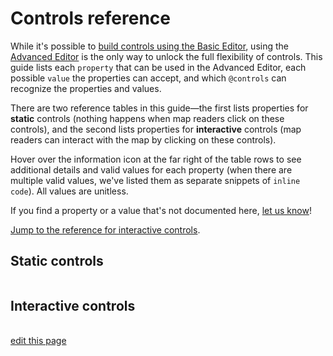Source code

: # Controls reference

While it's possible to [build controls using the Basic Editor](/guides/controls.md#add-controls-through-the-basic-editor), using the [Advanced Editor](/overview/view-editors.md#advanced-editor) is the only way to unlock the full flexibility of controls. This guide lists each `property` that can be used in the Advanced Editor, each possible `value` the properties can accept, and which `@controls` can recognize the properties and values.

There are two reference tables in this guide—the first lists properties for **static** controls (nothing happens when map readers click on these controls), and the second lists properties for **interactive** controls (map readers can interact with the map by clicking on these controls).

Hover over the information icon <i class="fa fa-info-circle" data-placement="left" data-html="true" title="I ❤︎ information!"></i> at the far right of the table rows to see additional details and valid values for each property (when there are multiple valid values, we've listed them as separate snippets of `inline code`). All values are unitless.

If you find a property or a value that's not documented here, [let us know](mailto:support@kumu.io)!

[Jump to the reference for interactive controls](#interactive-controls).


## Static controls

<table id="static-controls-reference-table" class="table borderless controls-reference"></table>


## Interactive controls

<table id="interactive-controls-reference-table" class="table borderless controls-reference"></table>

<script type="text/javascript">
(() => {
  const staticControlsReference = [
    {
      "Property": "background-color",
      "Color-legend": true,
      "Image": true,
      "Label": true,
      "Text": true,
      "Title": true,
      "SNA-dashboard": true,
      info: {
        description: "Defines background color of control",
        validValues: ["color"]
      }
    },
    {
      "Property": "color",
      "Color-legend": true,
      "Image": false,
      "Label": true,
      "Text": true,
      "Title": true,
      "SNA-dashboard": true,
      info: {
        description: "Defines color of control's text",
        validValues: ["color"]
      }
    },
    {
      "Property": "font-family",
      "Color-legend": true,
      "Image": false,
      "Label": true,
      "Text": true,
      "Title": false,
      "SNA-dashboard": true,
      info: {
        description: "Defines font family of control's text",
        validValues: ["family-name", "generic-family"]
      }
    },
    {
      "Property": "font-size",
      "Color-legend": false,
      "Image": false,
      "Label": true,
      "Text": true,
      "Title": false,
      "SNA-dashboard": true,
      info: {
        description: "Defines size of control's text",
        validValues: ["number"]
      }
    },
    {
      "Property": "font-style",
      "Color-legend": true,
      "Image": false,
      "Label": true,
      "Text": true,
      "Title": true,
      "SNA-dashboard": true,
      info: {
        description: "Defines style of control's text",
        validValues: ["normal", "italic"]
      }
    },
    {
      "Property": "font-weight",
      "Color-legend": true,
      "Image": false,
      "Label": true,
      "Text": true,
      "Title": false,
      "SNA-dashboard": true,
      info: {
        description: "Defines weight of control's text",
        validValues: ["number"]
      }
    },
    {
      "Property": "height",
      "Color-legend": true,
      "Image": true,
      "Label": true,
      "Text": true,
      "Title": true,
      "SNA-dashboard": true,
      info: {
        description: "Defines height of control",
        validValues: ["number"]
      }
    },
    {
      "Property": "margin",
      "Color-legend": true,
      "Image": true,
      "Label": true,
      "Text": true,
      "Title": true,
      "SNA-dashboard": true,
      info: {
        description: "Defines space between the control and other controls on the map",
        validValues: ["number"]
      }
    },
    {
      "Property": "metrics",
      "Color-legend": false,
      "Image": false,
      "Label": false,
      "Text": false,
      "Title": false,
      "SNA-dashboard": true,
      info: {
        description: "Defines which metrics will be included in the dashboard",
        validValues: ["element-count", "connection-count", "density", "reciprocity", "diameter", "average-degree", "average-path-length"]
      }
    },
    {
      "Property": "opacity",
      "Color-legend": true,
      "Image": true,
      "Label": true,
      "Text": true,
      "Title": true,
      "SNA-dashboard": true,
      info: {
        description: "Defines opacity of the control",
        validValues: ["0..1"]
      }
    },
    {
      "Property": "padding",
      "Color-legend": true,
      "Image": true,
      "Label": true,
      "Text": true,
      "Title": true,
      "SNA-dashboard": true,
      info: {
        description: "Defines space between the control's border and its contents",
        validValues: ["number"]
      }
    },
    {
      "Property": "src",
      "Color-legend": false,
      "Image": true,
      "Label": false,
      "Text": false,
      "Title": false,
      "SNA-dashboard": false,
      info: {
        description: "Defines the source of the image",
        validValues: ["url"]
      }
    },
    {
      "Property": "text-align",
      "Color-legend": false,
      "Image": false,
      "Label": true,
      "Text": true,
      "Title": true,
      "SNA-dashboard": true,
      info: {
        description: "Defines alignment of text within the control",
        validValues: ["center", "left", "right"]
      }
    },
    {
      "Property": "value",
      "Color-legend": false,
      "Image": false,
      "Label": true,
      "Text": true,
      "Title": true,
      "SNA-dashboard": false,
      info: {
        description: "Any plain text string. Markdown and some HTML allowed.",
        validValues: ["string"]
      }
    },
    {
      "Property": "width",
      "Color-legend": true,
      "Image": true,
      "Label": true,
      "Text": true,
      "Title": true,
      "SNA-dashboard": true,
      info: {
        description: "Defines width of control",
        validValues: ["number"]
      }
    }
  ]

  KumuDocsExtracted.appendTable(
    { id: 'static-controls-reference-table', reference: staticControlsReference },
    {
      transforms: {
        DEFAULT: (value, { checkmark }) => {
          switch (value) {
            case true:
              return checkmark
            case false:
              return ''
            default:
              return value
          }
        }
      },
      effects: {
        th: {
          DEFAULT: th => th.classList.add('text-center'),
          Property: th => th.classList.add('text-left'),
        }
      }
    }
  )

  KumuDocsExtracted.appendSearchBox({ id: 'static-controls-reference-table', hasInfo: true })
})()
</script>

<script type="text/javascript">
(() => {
  const interactiveControlsReference = [
    {
      "Property": "as",
      "Filter": true,
      "Showcase": true,
      "Cluster": true,
      "Tagged-timeline": true,
      "View toggle": true,
      info: {
        description: "Defines how the control is presented",
        validValues: ["labels", "buttons", "dots", "dropdown"]
      }
    },
    {
      "Property": "background-color",
      "Filter": true,
      "Showcase": true,
      "Cluster": true,
      "Tagged-timeline": true,
      "View toggle": false,
      info: {
        description: "Defines background color of control",
        validValues: ["color"]
      }
    },
    {
      "Property": "by",
      "Filter": true,
      "Showcase": true,
      "Cluster": true,
      "Tagged-timeline": false,
      "View toggle": false,
      info: {
        description: "Defines the field to filter, showcase, or cluster by",
        validValues: ["''Field Name'"]
      }
    },
    {
      "Property": "color",
      "Filter": true,
      "Showcase": true,
      "Cluster": true,
      "Tagged-timeline": true,
      "View toggle": true,
      info: {
        description: "Defines color of control's text (labels, placeholders, and summaries only)",
        validValues: ["color"]
      }
    },
    {
      "Property": "default",
      "Filter": true,
      "Showcase": true,
      "Cluster": false,
      "Tagged-timeline": true,
      "View toggle": true,
      info: {
        description: "Defines which options should be selected by default",
        validValues: ["none", "show-all", "select all", "''field value 1', 'field value 2',..."]
      }
    },
    {
      "Property": "except",
      "Filter": true,
      "Showcase": true,
      "Cluster": false,
      "Tagged-timeline": false,
      "View toggle": false,
      info: {
        description: "Allows you to remove field values from the available choices",
        validValues: ["''field value 1', 'field value 2',..."]
      }
    },
    {
      "Property": "font-family",
      "Filter": true,
      "Showcase": true,
      "Cluster": true,
      "Tagged-timeline": true,
      "View toggle": true,
      info: {
        description: "Defines font family of control's text (labels, placeholders, and summaries only)",
        validValues: ["family-name", "generic-family"]
      }
    },
    {
      "Property": "font-size",
      "Filter": true,
      "Showcase": true,
      "Cluster": true,
      "Tagged-timeline": true,
      "View toggle": true,
      info: {
        description: "Defines size of control's text (labels, placeholders, and summaries only)",
        validValues: ["number"]
      }
    },
    {
      "Property": "font-style",
      "Filter": true,
      "Showcase": true,
      "Cluster": true,
      "Tagged-timeline": true,
      "View toggle": true,
      info: {
        description: "Defines style of control's text (labels, placeholders, and summaries only)",
        validValues: ["normal", "italic"]
      }
    },
    {
      "Property": "font-weight",
      "Filter": true,
      "Showcase": true,
      "Cluster": true,
      "Tagged-timeline": true,
      "View toggle": true,
      info: {
        description: "Defines weight of control's text (labels, placeholders, and summaries only)",
        validValues: ["number"]
      }
    },
    {
      "Property": "height",
      "Filter": true,
      "Showcase": true,
      "Cluster": true,
      "Tagged-timeline": true,
      "View toggle": true,
      info: {
        description: "Defines height of control",
        validValues: ["number"]
      }
    },
    {
      "Property": "label",
      "Filter": true,
      "Showcase": true,
      "Cluster": true,
      "Tagged-timeline": true,
      "View toggle": true,
      info: {
        description: "Adds a label above the control",
        validValues: ["'My Label'"]
      }
    },
    {
      "Property": "margin",
      "Filter": true,
      "Showcase": true,
      "Cluster": true,
      "Tagged-timeline": true,
      "View toggle": true,
      info: {
        description: "Defines space between the control and other controls on the map",
        validValues: ["number"]
      }
    },
    {
      "Property": "mode",
      "Filter": false,
      "Showcase": true,
      "Cluster": false,
      "Tagged-timeline": false,
      "View toggle": false,
      info: {
        description: "Controls how the selection is showcased. <code>normal</code> is the default and showcases the selection plus any connections between the showcased elements. <code>loose</code> showcases the selection plus neighboring elements. <code>strict</code> only showcases the selection itself.",
        validValues: ["normal", "loose", "strict"]
      }
    },
    {
      "Property": "multiple",
      "Filter": true,
      "Showcase": true,
      "Cluster": true,
      "Tagged-timeline": true,
      "View toggle": true,
      info: {
        description: "Controls whether more than one option can be selected at a time",
        validValues: ["true", "false", "match-all"]
      }
    },
    {
      "Property": "only",
      "Filter": true,
      "Showcase": true,
      "Cluster": false,
      "Tagged-timeline": false,
      "View toggle": false,
      info: {
        description: "Allows you to explicitly define which field values should be included as available choices",
        validValues: ["''field value 1', 'field value 2',..."]
      }
    },
    {
      "Property": "opacity",
      "Filter": true,
      "Showcase": true,
      "Cluster": true,
      "Tagged-timeline": true,
      "View toggle": true,
      info: {
        description: "Defines opacity of the control",
        validValues: ["0..1"]
      }
    },
    {
      "Property": "options",
      "Filter": false,
      "Showcase": false,
      "Cluster": false,
      "Tagged-timeline": false,
      "View toggle": true,
      info: {
        description: "Allows you to explicitly define which options should be included as available choices",
        validValues: ["''partial-view-1', 'partial-view-2',..."]
      }
    },
    {
      "Property": "padding",
      "Filter": true,
      "Showcase": true,
      "Cluster": true,
      "Tagged-timeline": true,
      "View toggle": true,
      info: {
        description: "Defines space between the control's border and its contents",
        validValues: ["number"]
      }
    },
    {
      "Property": "placeholder",
      "Filter": true,
      "Showcase": true,
      "Cluster": true,
      "Tagged-timeline": true,
      "View toggle": true,
      info: {
        description: "The text to display when nothing is selected<br>(for <code>as: dropdown</code> only)",
        validValues: ["string"]
      }
    },
    {
      "Property": "range",
      "Filter": false,
      "Showcase": false,
      "Cluster": false,
      "Tagged-timeline": true,
      "View toggle": false,
      info: {
        description: "Defines the years that should be included",
        validValues: ["year..year"]
      }
    },
    {
      "Property": "summary",
      "Filter": true,
      "Showcase": true,
      "Cluster": true,
      "Tagged-timeline": true,
      "View toggle": true,
      info: {
        description: "Summarizes the options that have been selected<br>(for <code>as: dropdown</code> only)",
        validValues: ["string"]
      }
    },
    {
      "Property": "target",
      "Filter": true,
      "Showcase": false,
      "Cluster": false,
      "Tagged-timeline": true,
      "View toggle": false,
      info: {
        description: "Defines which items will be affected by the control",
        validValues: ["selector"]
      }
    },
    {
      "Property": "width",
      "Filter": true,
      "Showcase": true,
      "Cluster": true,
      "Tagged-timeline": true,
      "View toggle": true,
      info: {
        description: "Defines width of control",
        validValues: ["number"]
      }
    }
  ]


  KumuDocsExtracted.appendTable(
    { id: 'interactive-controls-reference-table', reference: interactiveControlsReference },
    {
      transforms: {
        DEFAULT: (value, { checkmark }) => {
          switch (value) {
            case true:
              return checkmark
            case false:
              return ''
            default:
              return value
          }
        }
      },
      effects: {
        th: {
          DEFAULT: th => th.classList.add('text-center'),
          Property: th => th.classList.add('text-left'),
        }
      }
    }
  )

  KumuDocsExtracted.appendSearchBox({ id: 'interactive-controls-reference-table', hasInfo: true })
})()
</script>

<span class="edit-link"><a href="https://github.com/kumu/docs/blob/master/guides/controls/controls-reference.md" target="_blank"><i class="fa fa-github"></i> edit this page</a></span>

- **Directions**
The answer must consist of every line in the records above that contains the word "target".

- **Response for this exercise**
      "Property": "target",
<span class="edit-link"><a href="https://github.com/kumu/docs/blob/master/guides/controls/controls-reference.md" target="_blank"><i class="fa fa-github"></i> edit this page</a></span>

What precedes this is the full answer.